Alkoxysilylmethyl isocyanurates are known. The only explicit mention of these compounds occurs in JP 57030336 A2. There, the use thereof for the surface coating of semiconductors is claimed. However, there has to date been no information about a suitable production method.

In addition, alkoxysilylalkyl isocyanurates and methods for the production thereof are generally known. Thus, U.S. Pat. No. 3,821,218 A describes alkoxysilylalkyl isocyanurates, the alkyl spacers being selected from the group consisting of C₁-C₈-alkyl. However, there are examples of only propyl spacers (C₃-alkyl), the uncatalyzed reaction of chloropropylalkoxysilanes with metal isocyanates in DMF being used for the production thereof. U.S. Pat. No. 3,494,951 A, U.S. Pat. No. 3,598,852 A, U.S. Pat. No. 3,607,901 A and DE 2419125 A describe analogous methods. U.S. Pat. No. 5,218,133 A describes the preparation of silyl isocyanurates by a) reaction of an aminosilane with dialkyl or diaryl carbonates, b) neutralization and c) subsequent thermal reaction of the resulting carbamate in the presence of a crack catalyst.

U.S. Pat. No. 5,905,150 A demonstrates, on the basis of the reaction of alkoxysilylpropyl chlorides with metal isocyanates, that methods using phase-transfer catalysts based on guanidinium salts are suitable for the synthesis of corresponding isocyanurates. MacGregor et al. subsequently showed that exclusively guanidinium salt phase-transfer catalysts are suitable for this system (Polymer Preprints, 2001, 42(1), pages 167-168).

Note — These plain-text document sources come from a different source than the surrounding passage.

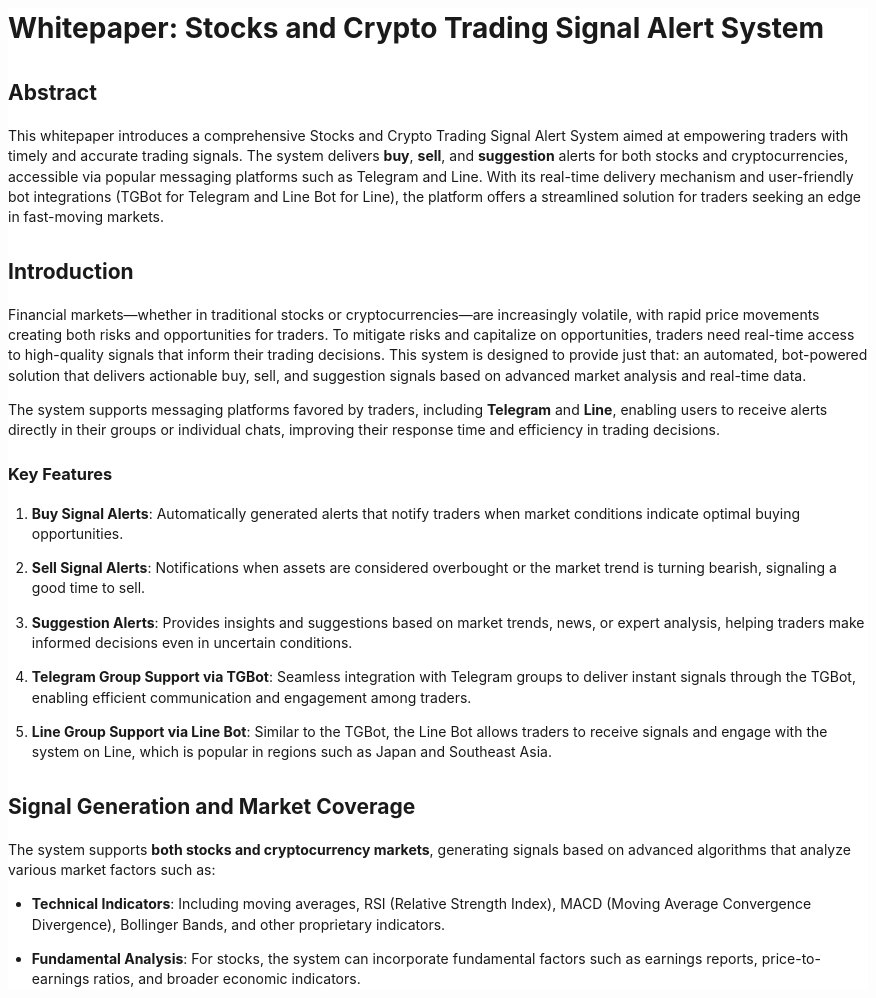 # Whitepaper: Stocks and Crypto Trading Signal Alert System

## Abstract

This whitepaper introduces a comprehensive Stocks and Crypto Trading Signal Alert System aimed at empowering traders with timely and accurate trading signals. The system delivers **buy**, **sell**, and **suggestion** alerts for both stocks and cryptocurrencies, accessible via popular messaging platforms such as Telegram and Line. With its real-time delivery mechanism and user-friendly bot integrations (TGBot for Telegram and Line Bot for Line), the platform offers a streamlined solution for traders seeking an edge in fast-moving markets.

## Introduction

Financial markets—whether in traditional stocks or cryptocurrencies—are increasingly volatile, with rapid price movements creating both risks and opportunities for traders. To mitigate risks and capitalize on opportunities, traders need real-time access to high-quality signals that inform their trading decisions. This system is designed to provide just that: an automated, bot-powered solution that delivers actionable buy, sell, and suggestion signals based on advanced market analysis and real-time data.

The system supports messaging platforms favored by traders, including **Telegram** and **Line**, enabling users to receive alerts directly in their groups or individual chats, improving their response time and efficiency in trading decisions.

### Key Features

1. **Buy Signal Alerts**: Automatically generated alerts that notify traders when market conditions indicate optimal buying opportunities.
   
2. **Sell Signal Alerts**: Notifications when assets are considered overbought or the market trend is turning bearish, signaling a good time to sell.
   
3. **Suggestion Alerts**: Provides insights and suggestions based on market trends, news, or expert analysis, helping traders make informed decisions even in uncertain conditions.

4. **Telegram Group Support via TGBot**: Seamless integration with Telegram groups to deliver instant signals through the TGBot, enabling efficient communication and engagement among traders.

5. **Line Group Support via Line Bot**: Similar to the TGBot, the Line Bot allows traders to receive signals and engage with the system on Line, which is popular in regions such as Japan and Southeast Asia.

## Signal Generation and Market Coverage

The system supports **both stocks and cryptocurrency markets**, generating signals based on advanced algorithms that analyze various market factors such as:

- **Technical Indicators**: Including moving averages, RSI (Relative Strength Index), MACD (Moving Average Convergence Divergence), Bollinger Bands, and other proprietary indicators.
  
- **Fundamental Analysis**: For stocks, the system can incorporate fundamental factors such as earnings reports, price-to-earnings ratios, and broader economic indicators.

With the use of tetraethylammonium iodide as a phase-transfer catalyst, on the other hand, the preferred formation of the corresponding isocyanatoalkylsilanes and uretdiones is described for the reaction of ω-haloalkylsilanes (e.g. chloromethyltrimethylsilane) with KOCN (Smetankina et al., Zhurnal Obschchei Khimii (1969), 39(9), 2016-20). The occurrence of isocyanurates was not observed.

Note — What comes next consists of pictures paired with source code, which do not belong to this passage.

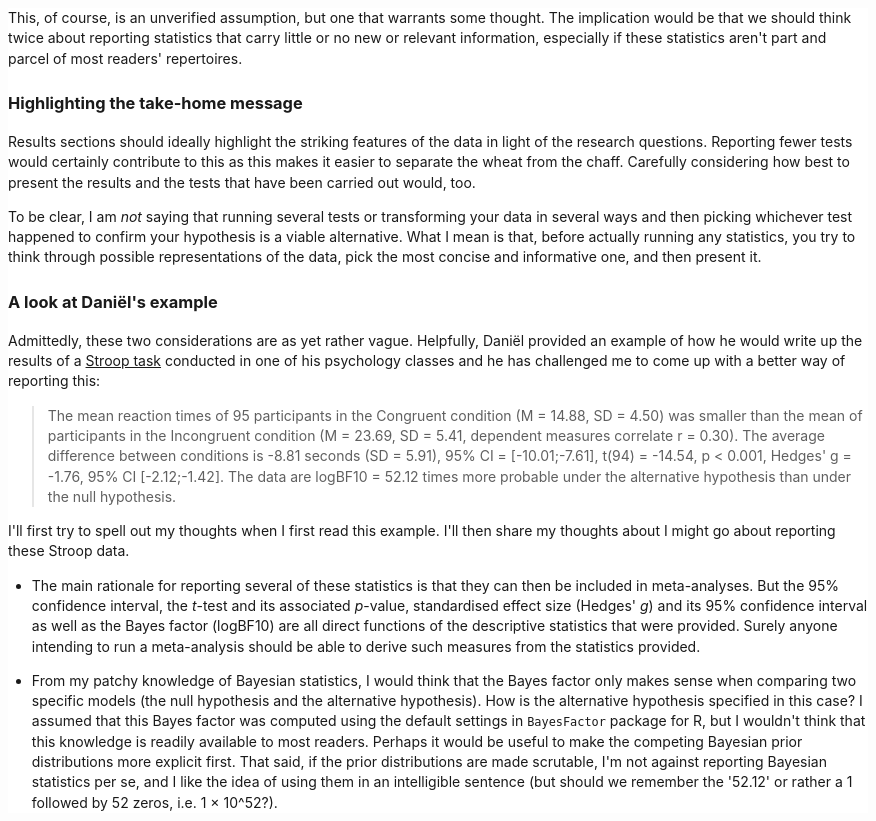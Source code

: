 This, of course, is an unverified assumption, but one that warrants some thought.
The implication would be that we should think twice about reporting statistics that carry little or no new or relevant information, 
especially if these statistics aren't part and parcel of most readers' repertoires.

### Highlighting the take-home message
Results sections should ideally highlight 
the striking features of the data in light of the research questions.
Reporting fewer tests would certainly contribute to this as this makes it easier to separate the wheat from the chaff.
Carefully considering how best to present the results and the tests that have been carried out would, too.

To be clear, I am _not_ saying that running several tests or transforming your data in several ways
and then picking whichever test happened to confirm your hypothesis is a viable alternative.
What I mean is that, before actually running any statistics,
you try to think through possible representations of the data, 
pick the most concise and informative one,
and then present it.

### A look at Daniël's example

Admittedly, these two considerations are as yet rather vague.
Helpfully, Daniël provided an example of how he would write up the results of a [Stroop task](http://en.wikipedia.org/wiki/Stroop_effect)
conducted in one of his psychology classes
and he has challenged me to come up with a better way of reporting this:
 
> The mean reaction times of 95 participants in the Congruent condition (M = 14.88, SD = 4.50) 
> was smaller than the mean of participants in the Incongruent condition (M = 23.69, SD = 5.41, 
> dependent measures correlate r = 0.30). 
> The average difference between conditions is -8.81 seconds (SD = 5.91), 95% CI = [-10.01;-7.61], t(94) = -14.54, p < 0.001, Hedges' g = -1.76, 95% CI [-2.12;-1.42]. 
> The data are logBF10 = 52.12 times more probable under the alternative hypothesis than under the null hypothesis.

I'll first try to spell out my thoughts when I first read this example.
I'll then share my thoughts about I might go about reporting these Stroop data.

* The main rationale for reporting several of these statistics is that they can then be included in meta-analyses. 
But the 95% confidence interval, the _t_-test and its associated _p_-value, standardised effect size (Hedges' _g_) and its 95% confidence interval as well as the Bayes factor (logBF10) are all direct functions of the descriptive statistics that were provided.
Surely anyone intending to run a meta-analysis should be able to derive such measures from the statistics provided.

* From my patchy knowledge of Bayesian statistics, I would think that the Bayes factor only makes sense when comparing two specific models (the null hypothesis and the alternative hypothesis).
How is the alternative hypothesis specified in this case?
I assumed that this Bayes factor was computed using the default settings in `BayesFactor` package for R, 
but I wouldn't think that this knowledge is readily available to most readers.
Perhaps it would be useful to make the competing Bayesian prior distributions more explicit first.
That said, if the prior distributions are made scrutable, 
I'm not against reporting Bayesian statistics per se, 
and I like the idea of using them in an intelligible sentence (but should we remember the '52.12' or rather a 1 followed by 52 zeros, i.e. 1 × 10^52?).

The invention relates to a method for producing alkoxysilylmethyl isocyanurates of the general formula I

in which chloromethylalkoxysilanes of the general formula II

(RO)_3-n(R¹)_nSi—CH₂—Cl   (II)

are reacted with metal isocyanates of the general formula III

M(OCN)_m   (III)

in the presence of tetrahydrocarbonammonium salt catalysts of the general formula IV

(R²)₄N⁺X⁻  (IV)

in which

• R is a C₁-C₁₅-hydrocarbon radical or acetyl radical,
• R¹ is a hydrogen atom or a Si—C bonded C₁-C₂₀-hydrocarbon radical which is optionally substituted by —CN, —NCO, —NR³₂, —COOH, —COOR³, -halogen, -acryloyl, -epoxy, —SH, —OH or —CONR³₂ and in which non-neighboring methylene units may be replaced by —O—, —CO—, —COO—, —OCO— or —OCOO—, —S—, or —NR³— groups and in which one or more, non-neighboring methine units may be replaced by —N═, —N═N— or —P═ groups,
• n has the value 0, 1 or 2,
• M is an alkali metal or alkaline earth metal
• m has the value 1 or 2,
• R² is a C₁-C₂₀-hydrocarbon radical optionally substituted by —CN, —OH or halogen,
• R³ is a hydrogen atom or a C₁-C₂₀-hydrocarbon radical which is optionally substituted by —CN, halogen, —SH or —OH and in which non-neighboring methylene units may be replaced by —O—, —CO—, —COO—, —OCO— or —OCOO— or —S— groups, and
• X is a radical selected from OH, F, Cl, Br, I, ClO₄, NO₃, BF₄, AsF₆, BPh₄, PF₆, AlCl₄, CF₃SO₃, HSO₄ and SCN.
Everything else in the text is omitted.